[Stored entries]

————

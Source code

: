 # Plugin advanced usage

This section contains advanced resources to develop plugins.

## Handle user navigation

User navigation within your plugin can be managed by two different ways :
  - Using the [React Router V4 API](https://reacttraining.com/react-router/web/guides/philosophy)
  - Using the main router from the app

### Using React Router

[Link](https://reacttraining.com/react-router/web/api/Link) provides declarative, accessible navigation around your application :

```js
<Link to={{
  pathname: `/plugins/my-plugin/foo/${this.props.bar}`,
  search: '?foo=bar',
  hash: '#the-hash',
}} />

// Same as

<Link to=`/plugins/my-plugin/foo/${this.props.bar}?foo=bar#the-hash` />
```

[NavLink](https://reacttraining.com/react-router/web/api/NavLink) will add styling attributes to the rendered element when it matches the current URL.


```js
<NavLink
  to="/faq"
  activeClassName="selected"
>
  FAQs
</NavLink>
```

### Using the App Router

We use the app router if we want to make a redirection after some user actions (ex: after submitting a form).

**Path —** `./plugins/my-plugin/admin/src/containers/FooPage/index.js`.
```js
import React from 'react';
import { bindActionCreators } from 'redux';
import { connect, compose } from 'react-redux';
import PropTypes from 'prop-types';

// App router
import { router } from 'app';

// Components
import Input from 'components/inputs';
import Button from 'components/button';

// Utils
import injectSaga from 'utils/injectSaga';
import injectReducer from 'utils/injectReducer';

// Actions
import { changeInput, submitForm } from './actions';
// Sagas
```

————

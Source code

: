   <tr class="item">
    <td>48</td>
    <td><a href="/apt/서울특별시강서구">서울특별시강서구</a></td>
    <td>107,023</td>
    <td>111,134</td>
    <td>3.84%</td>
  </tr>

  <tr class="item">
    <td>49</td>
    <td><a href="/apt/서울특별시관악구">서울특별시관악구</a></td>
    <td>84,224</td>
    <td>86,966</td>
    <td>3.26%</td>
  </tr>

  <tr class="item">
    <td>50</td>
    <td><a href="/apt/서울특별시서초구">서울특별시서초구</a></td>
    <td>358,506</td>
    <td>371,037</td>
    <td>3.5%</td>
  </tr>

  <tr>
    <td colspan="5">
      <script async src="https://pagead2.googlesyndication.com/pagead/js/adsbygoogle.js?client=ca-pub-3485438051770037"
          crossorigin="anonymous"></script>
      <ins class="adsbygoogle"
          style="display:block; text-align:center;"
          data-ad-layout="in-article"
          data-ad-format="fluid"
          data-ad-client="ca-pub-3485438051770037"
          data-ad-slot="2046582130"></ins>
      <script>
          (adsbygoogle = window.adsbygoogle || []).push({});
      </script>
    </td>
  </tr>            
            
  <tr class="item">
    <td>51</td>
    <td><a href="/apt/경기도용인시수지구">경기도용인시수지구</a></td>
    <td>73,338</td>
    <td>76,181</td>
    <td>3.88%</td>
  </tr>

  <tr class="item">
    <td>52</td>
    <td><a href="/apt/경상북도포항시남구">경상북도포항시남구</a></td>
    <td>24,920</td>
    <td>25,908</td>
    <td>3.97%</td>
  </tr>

————

Write down, word for word, the lines above from the one containing "Plugin advanced usage" through the one containing "User navigation within", both ends included.

: # Plugin advanced usage

This section contains advanced resources to develop plugins.

## Handle user navigation

User navigation within your plugin can be managed by two different ways :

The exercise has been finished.